Although some differences may have been overcome before the new round of talks, the Saudis (and Bahrain) have no easy task convincing the rest of the GCC to go along with their project for Arab Gulf unity.

Coping with crisis: intervention versus regional cooperation

By Torgeir E. Færtoft


The perceived success of the NATO bombing to prevent mass murder by Gadaffi has revived the idea of humanitarian intervention, as set out in my previous blog input.  Humanitarian intervention now emerges as an option in Syria as violence persists and destabilization and disintegration looms.

But humanitarian intervention is still an intervention, with the risks and unintended consequences now especially evident in Iraq and Afghanistan, both failed attempts at social engineering by invasion.

Are there alternative policy options to the fatalism of non-intervention and the impotence of social engineering by force?

There are now some encouraging signs that regional political frameworks may be emerging to stem the threatening chaos in the practically contiguous belt of looming social and political breakdown from Somalia, over Yemen, Syria, Iraq and Afghanistan.

In Somalia the AlQaida affiliate AlShabaab, who exploited the political vacuum left by the failed state, is forced on the defensive by a combination of Kenyan, Ethiopian and an African Union troops. As a result, there is now the prospect of a first functioning central government since it broke down in 1991. Across the narrow stretch of sea and pirate infested waters, in Yemen, where a Somalia like scenario has loomed for some time, the regional organization of the Gulf Arab states, the Gulf Cooperation Council, has engineered a political solution, which, if imperfect, is still a step in the opposite direction from chaos, violence and a heaven for organized crime and terrorism.  The GCC countries will now at an upcoming summit consider further integration steps.  In the case of Syria, Turkey holds the key to a regional framework for a political solution. In Iraq, Iran and Saudi Arabia, now backing different sectarian factions, would need to cooperate. In the case of Afghanistan, a regional political solution needs Iran, who supported the anti-Taliban Northern alliance before it became the vehicle for the Western invasion, and then supported the Pashtu-based current regime. Iran must be joined by Saudi Arabia and Pakistan, which must keep the rivalry with India over Kashmir from spilling over to Afghanistan.
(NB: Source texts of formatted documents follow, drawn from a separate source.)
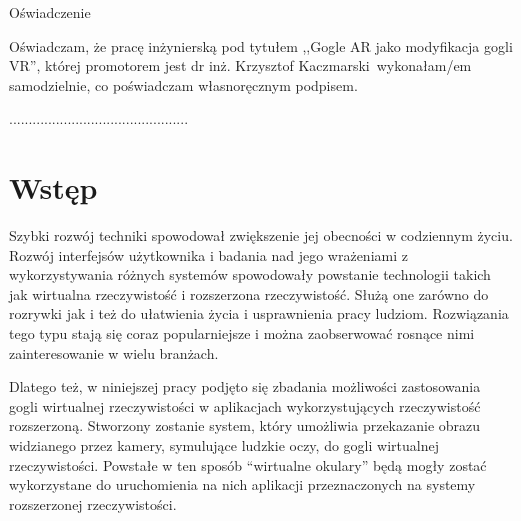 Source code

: \documentclass[a4paper,11pt,twoside]{report}
\theoremstyle{definition}
\newcommand{\tytul}{Gogle AR jako modyfikacja gogli VR}
\renewcommand{\title}{AR googles as modified VR googles}
\newcommand{\type}{inżyniers} %
\newcommand{\supervisor}{dr inż. Krzysztof Kaczmarski}
\begin{document}
\begin{center}
Oświadczenie %
\end{center}

\indent Oświadczam, że pracę \type ką pod
tytułem ,,\tytul '', której promotorem jest \supervisor \ wykonałam/em
samodzielnie, co poświadczam własnoręcznym podpisem.
\vspace{2cm}



\begin{flushright}
  \begin{minipage}{50mm}
    \begin{center}
      ..............................................

    \end{center}
  \end{minipage}
\end{flushright}

\thispagestyle{empty}
\newpage

\null\thispagestyle{empty}\newpage

\tableofcontents
\thispagestyle{empty}
\newpage
\null\thispagestyle{empty}\newpage
\setcounter{page}{11}
\pagestyle{fancy}


\chapter*{Wstęp} %

Szybki rozwój techniki spowodował zwiększenie jej obecności w codziennym życiu. Rozwój interfejsów użytkownika i badania nad jego wrażeniami z wykorzystywania różnych systemów spowodowały powstanie technologii takich jak wirtualna rzeczywistość i rozszerzona rzeczywistość. Służą one zarówno do rozrywki jak i też do ułatwienia życia i usprawnienia pracy ludziom. Rozwiązania tego typu stają się coraz popularniejsze i można zaobserwować rosnące nimi zainteresowanie w wielu branżach.

Dlatego też, w niniejszej pracy podjęto się zbadania możliwości zastosowania gogli wirtualnej rzeczywistości w aplikacjach wykorzystujących rzeczywistość rozszerzoną. Stworzony zostanie system, który umożliwia przekazanie obrazu widzianego przez kamery, symulujące ludzkie oczy, do gogli wirtualnej rzeczywistości. Powstałe w ten sposób ``wirtualne okulary'' będą mogły zostać wykorzystane do uruchomienia na nich aplikacji przeznaczonych na systemy rozszerzonej rzeczywistości.
\end{document}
Why would the regional powers cooperate rather than undermine each other by proxies?   Greg Gause points out the temptation to exploit politically trans-boundary identities, ethnic and religious, with potentially backfiring effects. Often the temptation to undermine the adversaries outweigh the concerns about the destabilizing effect, but perhaps not now.  Both Somalia and Afghanistan, and to some extent Yemen, are victims of superpower rivalries during the Cold War. Today their instability has repercussions beyond their borders. Such repercussions, inevitable in all internal conflict leading to social and political breakdown, create incentives for the regional cooperation necessary for stability. Without stability development is not possible and human misery will persist.